WHAT THE EXERCISE ASKS:
Scan the records for the string "variables" and copy every line that holds it.

DATASET:
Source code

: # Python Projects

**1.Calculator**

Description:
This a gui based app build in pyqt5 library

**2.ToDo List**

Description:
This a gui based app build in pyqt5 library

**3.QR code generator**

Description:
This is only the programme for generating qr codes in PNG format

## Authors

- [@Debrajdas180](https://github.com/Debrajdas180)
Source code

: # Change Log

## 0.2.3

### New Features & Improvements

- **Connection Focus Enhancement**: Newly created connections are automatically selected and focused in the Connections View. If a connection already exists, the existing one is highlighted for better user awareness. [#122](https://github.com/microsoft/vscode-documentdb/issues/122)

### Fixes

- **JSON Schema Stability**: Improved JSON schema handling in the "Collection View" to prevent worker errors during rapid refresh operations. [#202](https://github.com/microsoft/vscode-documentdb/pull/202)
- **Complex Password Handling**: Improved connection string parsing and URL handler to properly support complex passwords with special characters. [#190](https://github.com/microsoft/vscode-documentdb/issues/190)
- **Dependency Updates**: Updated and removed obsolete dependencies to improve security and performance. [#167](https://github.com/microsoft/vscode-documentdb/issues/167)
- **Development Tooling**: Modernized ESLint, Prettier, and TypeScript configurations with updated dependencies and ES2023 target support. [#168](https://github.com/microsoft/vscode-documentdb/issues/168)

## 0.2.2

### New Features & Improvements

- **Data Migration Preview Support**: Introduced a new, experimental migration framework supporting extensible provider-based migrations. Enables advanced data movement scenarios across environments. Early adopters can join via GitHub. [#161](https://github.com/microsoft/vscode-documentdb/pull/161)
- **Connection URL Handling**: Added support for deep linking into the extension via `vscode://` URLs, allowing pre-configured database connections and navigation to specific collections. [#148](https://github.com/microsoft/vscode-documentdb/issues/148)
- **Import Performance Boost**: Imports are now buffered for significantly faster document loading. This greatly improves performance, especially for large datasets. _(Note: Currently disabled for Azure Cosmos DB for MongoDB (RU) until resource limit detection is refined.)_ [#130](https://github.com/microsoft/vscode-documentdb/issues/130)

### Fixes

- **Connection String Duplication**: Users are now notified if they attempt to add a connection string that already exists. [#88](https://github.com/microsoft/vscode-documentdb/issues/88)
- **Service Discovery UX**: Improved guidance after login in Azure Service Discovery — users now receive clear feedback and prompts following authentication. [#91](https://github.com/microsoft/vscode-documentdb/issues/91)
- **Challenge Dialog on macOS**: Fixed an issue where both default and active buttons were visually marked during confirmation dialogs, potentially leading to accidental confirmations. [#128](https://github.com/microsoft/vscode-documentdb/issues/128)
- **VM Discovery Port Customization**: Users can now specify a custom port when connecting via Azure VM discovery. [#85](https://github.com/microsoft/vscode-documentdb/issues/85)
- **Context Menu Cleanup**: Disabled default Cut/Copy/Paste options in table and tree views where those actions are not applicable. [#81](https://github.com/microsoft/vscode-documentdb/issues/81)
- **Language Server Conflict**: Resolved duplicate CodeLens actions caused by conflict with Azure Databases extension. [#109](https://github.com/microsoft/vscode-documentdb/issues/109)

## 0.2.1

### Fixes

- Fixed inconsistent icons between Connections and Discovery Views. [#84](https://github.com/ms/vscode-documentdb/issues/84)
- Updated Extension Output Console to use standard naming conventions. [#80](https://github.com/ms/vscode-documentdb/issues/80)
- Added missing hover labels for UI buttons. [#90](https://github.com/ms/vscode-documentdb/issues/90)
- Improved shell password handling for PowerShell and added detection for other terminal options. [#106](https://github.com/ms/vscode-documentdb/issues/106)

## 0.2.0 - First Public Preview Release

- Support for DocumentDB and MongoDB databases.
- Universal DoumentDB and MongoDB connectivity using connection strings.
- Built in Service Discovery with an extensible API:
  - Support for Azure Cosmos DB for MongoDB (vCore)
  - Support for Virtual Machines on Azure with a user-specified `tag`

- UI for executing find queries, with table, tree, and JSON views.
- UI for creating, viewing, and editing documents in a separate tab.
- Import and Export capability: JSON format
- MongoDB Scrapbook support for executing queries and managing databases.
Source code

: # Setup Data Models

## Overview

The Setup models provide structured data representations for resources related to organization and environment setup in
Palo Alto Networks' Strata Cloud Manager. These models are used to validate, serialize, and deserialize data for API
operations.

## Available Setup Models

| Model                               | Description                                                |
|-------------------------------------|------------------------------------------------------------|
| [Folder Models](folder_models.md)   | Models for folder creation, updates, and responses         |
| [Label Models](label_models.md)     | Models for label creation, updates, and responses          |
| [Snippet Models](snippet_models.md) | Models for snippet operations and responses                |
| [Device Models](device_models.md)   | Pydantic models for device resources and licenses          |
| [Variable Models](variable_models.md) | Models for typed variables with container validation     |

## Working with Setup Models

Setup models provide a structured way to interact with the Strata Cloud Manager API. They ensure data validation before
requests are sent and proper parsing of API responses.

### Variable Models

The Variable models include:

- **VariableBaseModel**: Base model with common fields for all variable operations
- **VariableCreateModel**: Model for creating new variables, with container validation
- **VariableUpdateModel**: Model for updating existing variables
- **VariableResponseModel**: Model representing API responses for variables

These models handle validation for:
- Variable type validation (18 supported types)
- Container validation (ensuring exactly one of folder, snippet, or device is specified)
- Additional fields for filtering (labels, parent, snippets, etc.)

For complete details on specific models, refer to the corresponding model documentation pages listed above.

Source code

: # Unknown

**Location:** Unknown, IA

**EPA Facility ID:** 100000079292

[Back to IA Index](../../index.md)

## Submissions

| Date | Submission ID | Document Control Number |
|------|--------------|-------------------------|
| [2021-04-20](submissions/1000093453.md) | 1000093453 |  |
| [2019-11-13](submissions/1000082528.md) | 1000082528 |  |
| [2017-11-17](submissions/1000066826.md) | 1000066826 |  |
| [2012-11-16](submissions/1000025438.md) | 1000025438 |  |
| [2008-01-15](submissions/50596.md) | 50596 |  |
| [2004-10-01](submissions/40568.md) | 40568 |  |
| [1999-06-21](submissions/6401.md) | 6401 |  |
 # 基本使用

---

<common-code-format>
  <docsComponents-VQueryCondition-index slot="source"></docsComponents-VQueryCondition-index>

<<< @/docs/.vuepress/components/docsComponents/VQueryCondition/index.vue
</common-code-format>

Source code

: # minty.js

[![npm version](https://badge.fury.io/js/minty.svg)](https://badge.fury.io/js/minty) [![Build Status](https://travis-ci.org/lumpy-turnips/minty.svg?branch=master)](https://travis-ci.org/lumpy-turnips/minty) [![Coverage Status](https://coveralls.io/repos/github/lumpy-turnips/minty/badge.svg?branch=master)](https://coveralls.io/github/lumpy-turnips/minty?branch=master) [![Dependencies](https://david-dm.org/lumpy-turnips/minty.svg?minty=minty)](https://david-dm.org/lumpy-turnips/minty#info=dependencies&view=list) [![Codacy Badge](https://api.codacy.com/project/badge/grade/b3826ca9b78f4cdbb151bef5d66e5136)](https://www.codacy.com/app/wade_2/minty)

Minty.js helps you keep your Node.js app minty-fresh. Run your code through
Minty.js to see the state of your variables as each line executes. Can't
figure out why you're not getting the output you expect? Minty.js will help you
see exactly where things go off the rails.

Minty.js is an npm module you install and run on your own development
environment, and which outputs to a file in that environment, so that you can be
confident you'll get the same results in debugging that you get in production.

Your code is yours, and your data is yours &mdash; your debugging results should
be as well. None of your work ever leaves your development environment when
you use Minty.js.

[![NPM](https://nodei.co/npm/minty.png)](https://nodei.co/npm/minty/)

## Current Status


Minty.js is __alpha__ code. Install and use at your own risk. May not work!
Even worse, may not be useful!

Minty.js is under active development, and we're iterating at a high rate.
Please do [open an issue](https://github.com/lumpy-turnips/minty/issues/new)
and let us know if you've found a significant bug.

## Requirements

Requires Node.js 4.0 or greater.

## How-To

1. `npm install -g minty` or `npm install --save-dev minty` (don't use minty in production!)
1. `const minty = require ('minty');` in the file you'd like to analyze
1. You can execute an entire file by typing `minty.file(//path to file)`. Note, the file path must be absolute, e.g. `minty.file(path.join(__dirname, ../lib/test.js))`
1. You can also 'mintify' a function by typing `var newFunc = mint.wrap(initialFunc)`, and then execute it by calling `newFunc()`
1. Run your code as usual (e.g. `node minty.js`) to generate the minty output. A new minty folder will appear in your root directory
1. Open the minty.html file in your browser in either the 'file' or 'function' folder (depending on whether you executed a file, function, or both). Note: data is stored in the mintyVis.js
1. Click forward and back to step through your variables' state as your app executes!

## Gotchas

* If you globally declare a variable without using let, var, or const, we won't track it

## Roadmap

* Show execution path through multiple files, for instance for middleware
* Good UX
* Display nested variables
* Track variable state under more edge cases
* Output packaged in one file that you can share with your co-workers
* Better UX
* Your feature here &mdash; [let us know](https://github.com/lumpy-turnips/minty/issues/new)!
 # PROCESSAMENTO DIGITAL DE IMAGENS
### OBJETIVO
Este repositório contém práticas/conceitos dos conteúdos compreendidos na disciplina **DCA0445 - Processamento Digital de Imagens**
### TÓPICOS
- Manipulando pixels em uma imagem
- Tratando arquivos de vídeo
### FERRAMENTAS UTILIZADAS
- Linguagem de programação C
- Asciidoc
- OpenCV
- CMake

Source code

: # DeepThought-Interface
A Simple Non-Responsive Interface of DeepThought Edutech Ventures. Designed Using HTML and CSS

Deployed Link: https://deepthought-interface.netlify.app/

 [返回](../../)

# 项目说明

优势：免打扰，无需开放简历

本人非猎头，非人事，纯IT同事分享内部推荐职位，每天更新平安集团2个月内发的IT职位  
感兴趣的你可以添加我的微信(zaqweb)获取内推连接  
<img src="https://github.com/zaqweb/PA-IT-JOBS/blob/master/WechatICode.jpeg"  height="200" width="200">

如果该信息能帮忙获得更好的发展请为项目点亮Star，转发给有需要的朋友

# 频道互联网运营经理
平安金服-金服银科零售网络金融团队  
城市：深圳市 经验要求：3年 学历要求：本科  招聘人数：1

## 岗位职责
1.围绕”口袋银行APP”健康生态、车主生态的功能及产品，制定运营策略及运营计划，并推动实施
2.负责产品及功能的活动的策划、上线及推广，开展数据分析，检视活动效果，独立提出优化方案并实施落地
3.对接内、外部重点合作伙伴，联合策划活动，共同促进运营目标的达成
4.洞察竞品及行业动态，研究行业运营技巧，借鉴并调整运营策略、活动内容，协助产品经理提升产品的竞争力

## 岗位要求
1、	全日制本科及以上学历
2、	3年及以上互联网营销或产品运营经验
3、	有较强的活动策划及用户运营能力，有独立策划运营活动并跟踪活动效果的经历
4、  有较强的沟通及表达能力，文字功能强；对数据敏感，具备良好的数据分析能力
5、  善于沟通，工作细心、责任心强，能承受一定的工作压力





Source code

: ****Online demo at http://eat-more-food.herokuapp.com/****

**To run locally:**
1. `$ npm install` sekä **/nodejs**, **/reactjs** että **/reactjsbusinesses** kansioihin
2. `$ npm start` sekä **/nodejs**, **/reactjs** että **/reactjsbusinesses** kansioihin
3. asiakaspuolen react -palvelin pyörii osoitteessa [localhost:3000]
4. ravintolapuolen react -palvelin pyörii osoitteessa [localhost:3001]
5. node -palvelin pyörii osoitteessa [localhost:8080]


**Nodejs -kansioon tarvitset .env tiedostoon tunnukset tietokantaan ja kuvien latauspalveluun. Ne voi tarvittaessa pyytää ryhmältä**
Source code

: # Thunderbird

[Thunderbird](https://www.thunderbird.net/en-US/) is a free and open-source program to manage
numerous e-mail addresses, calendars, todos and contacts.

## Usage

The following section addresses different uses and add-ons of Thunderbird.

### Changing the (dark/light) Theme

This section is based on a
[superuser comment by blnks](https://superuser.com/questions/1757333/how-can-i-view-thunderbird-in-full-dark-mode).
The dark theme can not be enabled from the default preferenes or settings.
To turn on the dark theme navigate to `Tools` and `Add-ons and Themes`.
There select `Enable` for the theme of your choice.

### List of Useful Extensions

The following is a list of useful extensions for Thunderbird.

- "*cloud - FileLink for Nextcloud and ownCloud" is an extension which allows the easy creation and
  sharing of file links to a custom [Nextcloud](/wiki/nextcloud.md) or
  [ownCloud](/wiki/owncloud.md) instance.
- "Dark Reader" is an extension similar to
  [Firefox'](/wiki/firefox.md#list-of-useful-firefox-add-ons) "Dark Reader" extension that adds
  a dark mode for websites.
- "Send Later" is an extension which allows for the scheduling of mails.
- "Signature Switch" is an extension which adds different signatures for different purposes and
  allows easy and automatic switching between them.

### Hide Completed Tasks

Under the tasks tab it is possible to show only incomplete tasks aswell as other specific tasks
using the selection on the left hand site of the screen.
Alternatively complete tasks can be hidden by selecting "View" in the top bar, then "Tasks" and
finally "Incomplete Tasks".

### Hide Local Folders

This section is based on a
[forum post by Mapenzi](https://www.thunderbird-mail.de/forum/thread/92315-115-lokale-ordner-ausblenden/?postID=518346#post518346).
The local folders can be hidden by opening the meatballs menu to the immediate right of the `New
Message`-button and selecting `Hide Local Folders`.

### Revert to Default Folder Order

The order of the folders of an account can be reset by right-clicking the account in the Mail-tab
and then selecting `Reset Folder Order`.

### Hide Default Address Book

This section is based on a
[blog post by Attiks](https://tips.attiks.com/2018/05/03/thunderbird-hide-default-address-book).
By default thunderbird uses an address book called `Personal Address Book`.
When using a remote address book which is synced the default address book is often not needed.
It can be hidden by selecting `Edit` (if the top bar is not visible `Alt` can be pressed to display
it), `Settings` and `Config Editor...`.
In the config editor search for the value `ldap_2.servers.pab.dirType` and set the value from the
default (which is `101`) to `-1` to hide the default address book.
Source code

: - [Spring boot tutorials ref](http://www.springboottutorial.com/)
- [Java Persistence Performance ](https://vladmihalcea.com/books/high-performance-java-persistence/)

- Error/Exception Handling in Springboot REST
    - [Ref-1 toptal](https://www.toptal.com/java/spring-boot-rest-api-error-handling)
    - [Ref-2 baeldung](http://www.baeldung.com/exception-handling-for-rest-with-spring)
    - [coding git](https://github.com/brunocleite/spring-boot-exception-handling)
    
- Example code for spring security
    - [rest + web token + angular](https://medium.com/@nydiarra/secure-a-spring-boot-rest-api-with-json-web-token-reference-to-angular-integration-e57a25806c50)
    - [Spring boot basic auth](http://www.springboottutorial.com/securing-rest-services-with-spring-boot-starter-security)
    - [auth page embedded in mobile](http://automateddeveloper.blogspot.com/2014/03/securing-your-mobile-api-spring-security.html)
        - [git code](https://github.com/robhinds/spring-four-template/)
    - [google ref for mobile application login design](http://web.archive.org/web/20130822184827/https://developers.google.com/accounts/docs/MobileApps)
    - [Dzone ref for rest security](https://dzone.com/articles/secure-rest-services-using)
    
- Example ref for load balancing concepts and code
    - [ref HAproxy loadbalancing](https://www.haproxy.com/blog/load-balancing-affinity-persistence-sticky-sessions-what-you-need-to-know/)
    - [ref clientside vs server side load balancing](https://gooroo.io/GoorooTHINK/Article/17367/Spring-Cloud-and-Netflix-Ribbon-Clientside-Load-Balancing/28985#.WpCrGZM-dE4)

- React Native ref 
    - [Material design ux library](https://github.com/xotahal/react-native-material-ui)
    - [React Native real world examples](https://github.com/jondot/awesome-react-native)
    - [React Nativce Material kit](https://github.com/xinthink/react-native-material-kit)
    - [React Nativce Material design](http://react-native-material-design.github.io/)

RESULT OF THIS EXERCISE:
| [Variable Models](variable_models.md) | Models for typed variables with container validation     |
- **VariableCreateModel**: Model for creating new variables, with container validation
- **VariableUpdateModel**: Model for updating existing variables
- **VariableResponseModel**: Model representing API responses for variables
Minty.js to see the state of your variables as each line executes. Can't
1. Click forward and back to step through your variables' state as your app executes!
* Display nested variables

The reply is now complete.